↓
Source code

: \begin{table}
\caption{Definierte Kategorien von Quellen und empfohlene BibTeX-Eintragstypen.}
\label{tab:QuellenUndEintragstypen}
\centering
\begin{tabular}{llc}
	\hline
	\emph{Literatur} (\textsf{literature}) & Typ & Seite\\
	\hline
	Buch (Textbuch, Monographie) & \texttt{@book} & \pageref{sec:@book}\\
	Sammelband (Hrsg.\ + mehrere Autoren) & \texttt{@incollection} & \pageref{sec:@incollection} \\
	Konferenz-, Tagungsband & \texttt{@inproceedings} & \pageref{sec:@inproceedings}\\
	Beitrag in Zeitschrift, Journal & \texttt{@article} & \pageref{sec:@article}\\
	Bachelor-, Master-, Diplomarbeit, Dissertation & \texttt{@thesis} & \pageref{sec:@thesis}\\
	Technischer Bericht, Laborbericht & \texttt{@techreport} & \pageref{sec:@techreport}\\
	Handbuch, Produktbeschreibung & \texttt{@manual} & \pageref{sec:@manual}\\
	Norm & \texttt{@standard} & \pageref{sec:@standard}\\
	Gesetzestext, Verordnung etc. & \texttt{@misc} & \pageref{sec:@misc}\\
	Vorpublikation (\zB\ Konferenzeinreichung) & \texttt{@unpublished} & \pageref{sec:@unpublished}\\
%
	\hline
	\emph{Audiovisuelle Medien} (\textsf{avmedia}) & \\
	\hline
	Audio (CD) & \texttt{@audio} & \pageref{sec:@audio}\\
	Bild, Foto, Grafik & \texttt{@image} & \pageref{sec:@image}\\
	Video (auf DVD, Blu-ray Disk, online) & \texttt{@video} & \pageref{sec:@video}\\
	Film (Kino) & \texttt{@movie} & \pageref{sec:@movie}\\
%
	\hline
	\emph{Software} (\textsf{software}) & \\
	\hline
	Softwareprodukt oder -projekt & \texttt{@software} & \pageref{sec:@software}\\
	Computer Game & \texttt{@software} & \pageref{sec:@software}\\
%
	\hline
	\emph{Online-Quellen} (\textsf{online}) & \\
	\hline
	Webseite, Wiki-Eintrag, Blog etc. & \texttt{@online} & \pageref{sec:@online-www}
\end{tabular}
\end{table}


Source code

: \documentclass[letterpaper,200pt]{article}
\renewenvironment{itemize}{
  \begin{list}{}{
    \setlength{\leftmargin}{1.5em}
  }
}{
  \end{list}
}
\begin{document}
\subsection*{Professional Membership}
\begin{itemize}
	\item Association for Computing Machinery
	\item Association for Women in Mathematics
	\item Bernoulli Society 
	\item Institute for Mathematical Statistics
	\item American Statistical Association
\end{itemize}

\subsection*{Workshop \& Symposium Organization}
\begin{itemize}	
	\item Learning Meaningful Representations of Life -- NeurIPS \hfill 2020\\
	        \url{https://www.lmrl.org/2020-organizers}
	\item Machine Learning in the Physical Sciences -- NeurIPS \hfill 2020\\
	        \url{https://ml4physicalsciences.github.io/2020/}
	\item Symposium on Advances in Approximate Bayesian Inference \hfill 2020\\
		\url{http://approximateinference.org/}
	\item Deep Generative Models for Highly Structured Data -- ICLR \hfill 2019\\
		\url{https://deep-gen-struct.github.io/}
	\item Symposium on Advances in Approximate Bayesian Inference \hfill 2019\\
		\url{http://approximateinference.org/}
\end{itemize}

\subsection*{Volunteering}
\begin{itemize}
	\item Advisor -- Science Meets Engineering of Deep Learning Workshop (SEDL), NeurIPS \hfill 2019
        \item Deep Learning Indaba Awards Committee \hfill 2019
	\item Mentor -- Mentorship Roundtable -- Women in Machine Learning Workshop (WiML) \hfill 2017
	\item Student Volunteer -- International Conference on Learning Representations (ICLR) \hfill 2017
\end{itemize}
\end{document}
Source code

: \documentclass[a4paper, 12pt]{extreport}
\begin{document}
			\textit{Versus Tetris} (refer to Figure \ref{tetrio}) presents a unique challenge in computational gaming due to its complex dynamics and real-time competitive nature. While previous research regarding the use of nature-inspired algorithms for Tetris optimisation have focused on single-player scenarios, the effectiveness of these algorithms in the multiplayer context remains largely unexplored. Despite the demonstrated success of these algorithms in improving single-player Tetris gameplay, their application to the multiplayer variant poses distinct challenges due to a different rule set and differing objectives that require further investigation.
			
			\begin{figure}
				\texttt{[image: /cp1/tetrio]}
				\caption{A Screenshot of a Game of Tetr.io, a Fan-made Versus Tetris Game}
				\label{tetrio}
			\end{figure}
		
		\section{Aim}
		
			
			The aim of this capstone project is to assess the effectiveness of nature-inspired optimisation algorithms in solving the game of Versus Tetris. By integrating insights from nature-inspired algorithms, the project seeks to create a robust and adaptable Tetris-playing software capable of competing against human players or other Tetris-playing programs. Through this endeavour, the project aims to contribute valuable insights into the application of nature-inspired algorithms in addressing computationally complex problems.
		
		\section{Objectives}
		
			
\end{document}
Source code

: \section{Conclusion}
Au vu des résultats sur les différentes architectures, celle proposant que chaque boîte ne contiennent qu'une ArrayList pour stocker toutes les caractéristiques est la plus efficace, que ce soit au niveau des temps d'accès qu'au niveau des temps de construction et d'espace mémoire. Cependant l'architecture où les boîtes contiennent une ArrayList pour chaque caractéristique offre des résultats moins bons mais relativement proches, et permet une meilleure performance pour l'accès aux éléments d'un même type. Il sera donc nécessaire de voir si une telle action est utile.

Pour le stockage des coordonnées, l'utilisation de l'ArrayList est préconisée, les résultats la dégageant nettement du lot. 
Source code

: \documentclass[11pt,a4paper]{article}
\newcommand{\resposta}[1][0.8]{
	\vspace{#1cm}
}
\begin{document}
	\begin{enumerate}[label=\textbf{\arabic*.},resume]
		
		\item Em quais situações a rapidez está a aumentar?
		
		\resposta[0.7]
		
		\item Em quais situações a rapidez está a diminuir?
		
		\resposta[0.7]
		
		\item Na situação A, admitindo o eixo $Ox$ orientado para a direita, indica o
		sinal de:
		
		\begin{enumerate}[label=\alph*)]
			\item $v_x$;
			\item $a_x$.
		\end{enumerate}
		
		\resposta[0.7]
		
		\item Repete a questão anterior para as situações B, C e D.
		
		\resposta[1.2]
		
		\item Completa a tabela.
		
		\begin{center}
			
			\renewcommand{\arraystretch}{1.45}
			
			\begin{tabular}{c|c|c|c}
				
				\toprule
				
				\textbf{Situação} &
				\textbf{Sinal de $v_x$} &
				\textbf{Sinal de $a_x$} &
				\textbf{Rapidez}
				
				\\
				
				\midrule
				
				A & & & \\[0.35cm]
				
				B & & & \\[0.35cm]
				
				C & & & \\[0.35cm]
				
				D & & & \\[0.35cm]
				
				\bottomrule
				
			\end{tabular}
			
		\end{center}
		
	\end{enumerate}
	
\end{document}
↑
* PROBLEM DESCRIPTION
The output should be the entire listing, exactly as it is.

* TASK SOLUTION
Source code

: \begin{table}
\caption{Definierte Kategorien von Quellen und empfohlene BibTeX-Eintragstypen.}
\label{tab:QuellenUndEintragstypen}
\centering
\begin{tabular}{llc}
	\hline
	\emph{Literatur} (\textsf{literature}) & Typ & Seite\\
	\hline
	Buch (Textbuch, Monographie) & \texttt{@book} & \pageref{sec:@book}\\
	Sammelband (Hrsg.\ + mehrere Autoren) & \texttt{@incollection} & \pageref{sec:@incollection} \\
	Konferenz-, Tagungsband & \texttt{@inproceedings} & \pageref{sec:@inproceedings}\\
	Beitrag in Zeitschrift, Journal & \texttt{@article} & \pageref{sec:@article}\\
	Bachelor-, Master-, Diplomarbeit, Dissertation & \texttt{@thesis} & \pageref{sec:@thesis}\\
	Technischer Bericht, Laborbericht & \texttt{@techreport} & \pageref{sec:@techreport}\\
	Handbuch, Produktbeschreibung & \texttt{@manual} & \pageref{sec:@manual}\\
	Norm & \texttt{@standard} & \pageref{sec:@standard}\\
	Gesetzestext, Verordnung etc. & \texttt{@misc} & \pageref{sec:@misc}\\
	Vorpublikation (\zB\ Konferenzeinreichung) & \texttt{@unpublished} & \pageref{sec:@unpublished}\\
%
	\hline
	\emph{Audiovisuelle Medien} (\textsf{avmedia}) & \\
	\hline
	Audio (CD) & \texttt{@audio} & \pageref{sec:@audio}\\
	Bild, Foto, Grafik & \texttt{@image} & \pageref{sec:@image}\\
	Video (auf DVD, Blu-ray Disk, online) & \texttt{@video} & \pageref{sec:@video}\\
	Film (Kino) & \texttt{@movie} & \pageref{sec:@movie}\\
%
	\hline
	\emph{Software} (\textsf{software}) & \\
	\hline
	Softwareprodukt oder -projekt & \texttt{@software} & \pageref{sec:@software}\\
	Computer Game & \texttt{@software} & \pageref{sec:@software}\\
%
	\hline
	\emph{Online-Quellen} (\textsf{online}) & \\
	\hline
	Webseite, Wiki-Eintrag, Blog etc. & \texttt{@online} & \pageref{sec:@online-www}
\end{tabular}
\end{table}


Source code

: \documentclass[letterpaper,200pt]{article}
\renewenvironment{itemize}{
  \begin{list}{}{
    \setlength{\leftmargin}{1.5em}
  }
}{
  \end{list}
}
\begin{document}
\subsection*{Professional Membership}
\begin{itemize}
	\item Association for Computing Machinery
	\item Association for Women in Mathematics
	\item Bernoulli Society 
	\item Institute for Mathematical Statistics
	\item American Statistical Association
\end{itemize}

\subsection*{Workshop \& Symposium Organization}
\begin{itemize}	
	\item Learning Meaningful Representations of Life -- NeurIPS \hfill 2020\\
	        \url{https://www.lmrl.org/2020-organizers}
	\item Machine Learning in the Physical Sciences -- NeurIPS \hfill 2020\\
	        \url{https://ml4physicalsciences.github.io/2020/}
	\item Symposium on Advances in Approximate Bayesian Inference \hfill 2020\\
		\url{http://approximateinference.org/}
	\item Deep Generative Models for Highly Structured Data -- ICLR \hfill 2019\\
		\url{https://deep-gen-struct.github.io/}
	\item Symposium on Advances in Approximate Bayesian Inference \hfill 2019\\
		\url{http://approximateinference.org/}
\end{itemize}

\subsection*{Volunteering}
\begin{itemize}
	\item Advisor -- Science Meets Engineering of Deep Learning Workshop (SEDL), NeurIPS \hfill 2019
        \item Deep Learning Indaba Awards Committee \hfill 2019
	\item Mentor -- Mentorship Roundtable -- Women in Machine Learning Workshop (WiML) \hfill 2017
	\item Student Volunteer -- International Conference on Learning Representations (ICLR) \hfill 2017
\end{itemize}
\end{document}
Source code

: \documentclass[a4paper, 12pt]{extreport}
\begin{document}
			\textit{Versus Tetris} (refer to Figure \ref{tetrio}) presents a unique challenge in computational gaming due to its complex dynamics and real-time competitive nature. While previous research regarding the use of nature-inspired algorithms for Tetris optimisation have focused on single-player scenarios, the effectiveness of these algorithms in the multiplayer context remains largely unexplored. Despite the demonstrated success of these algorithms in improving single-player Tetris gameplay, their application to the multiplayer variant poses distinct challenges due to a different rule set and differing objectives that require further investigation.
			
			\begin{figure}
				\texttt{[image: /cp1/tetrio]}
				\caption{A Screenshot of a Game of Tetr.io, a Fan-made Versus Tetris Game}
				\label{tetrio}
			\end{figure}
		
		\section{Aim}
		
			
			The aim of this capstone project is to assess the effectiveness of nature-inspired optimisation algorithms in solving the game of Versus Tetris. By integrating insights from nature-inspired algorithms, the project seeks to create a robust and adaptable Tetris-playing software capable of competing against human players or other Tetris-playing programs. Through this endeavour, the project aims to contribute valuable insights into the application of nature-inspired algorithms in addressing computationally complex problems.
		
		\section{Objectives}
		
			
\end{document}
Source code

: \section{Conclusion}
Au vu des résultats sur les différentes architectures, celle proposant que chaque boîte ne contiennent qu'une ArrayList pour stocker toutes les caractéristiques est la plus efficace, que ce soit au niveau des temps d'accès qu'au niveau des temps de construction et d'espace mémoire. Cependant l'architecture où les boîtes contiennent une ArrayList pour chaque caractéristique offre des résultats moins bons mais relativement proches, et permet une meilleure performance pour l'accès aux éléments d'un même type. Il sera donc nécessaire de voir si une telle action est utile.

Pour le stockage des coordonnées, l'utilisation de l'ArrayList est préconisée, les résultats la dégageant nettement du lot. 
Source code

: \documentclass[11pt,a4paper]{article}
\newcommand{\resposta}[1][0.8]{
	\vspace{#1cm}
}
\begin{document}
	\begin{enumerate}[label=\textbf{\arabic*.},resume]
		
		\item Em quais situações a rapidez está a aumentar?
		
		\resposta[0.7]
		
		\item Em quais situações a rapidez está a diminuir?
		
		\resposta[0.7]
		
		\item Na situação A, admitindo o eixo $Ox$ orientado para a direita, indica o
		sinal de:
		
		\begin{enumerate}[label=\alph*)]
			\item $v_x$;
			\item $a_x$.
		\end{enumerate}
		
		\resposta[0.7]
		
		\item Repete a questão anterior para as situações B, C e D.
		
		\resposta[1.2]
		
		\item Completa a tabela.
		
		\begin{center}
			
			\renewcommand{\arraystretch}{1.45}
			
			\begin{tabular}{c|c|c|c}
				
				\toprule
				
				\textbf{Situação} &
				\textbf{Sinal de $v_x$} &
				\textbf{Sinal de $a_x$} &
				\textbf{Rapidez}
				
				\\
				
				\midrule
				
				A & & & \\[0.35cm]
				
				B & & & \\[0.35cm]
				
				C & & & \\[0.35cm]
				
				D & & & \\[0.35cm]
				
				\bottomrule
				
			\end{tabular}
			
		\end{center}
		
	\end{enumerate}
	
\end{document}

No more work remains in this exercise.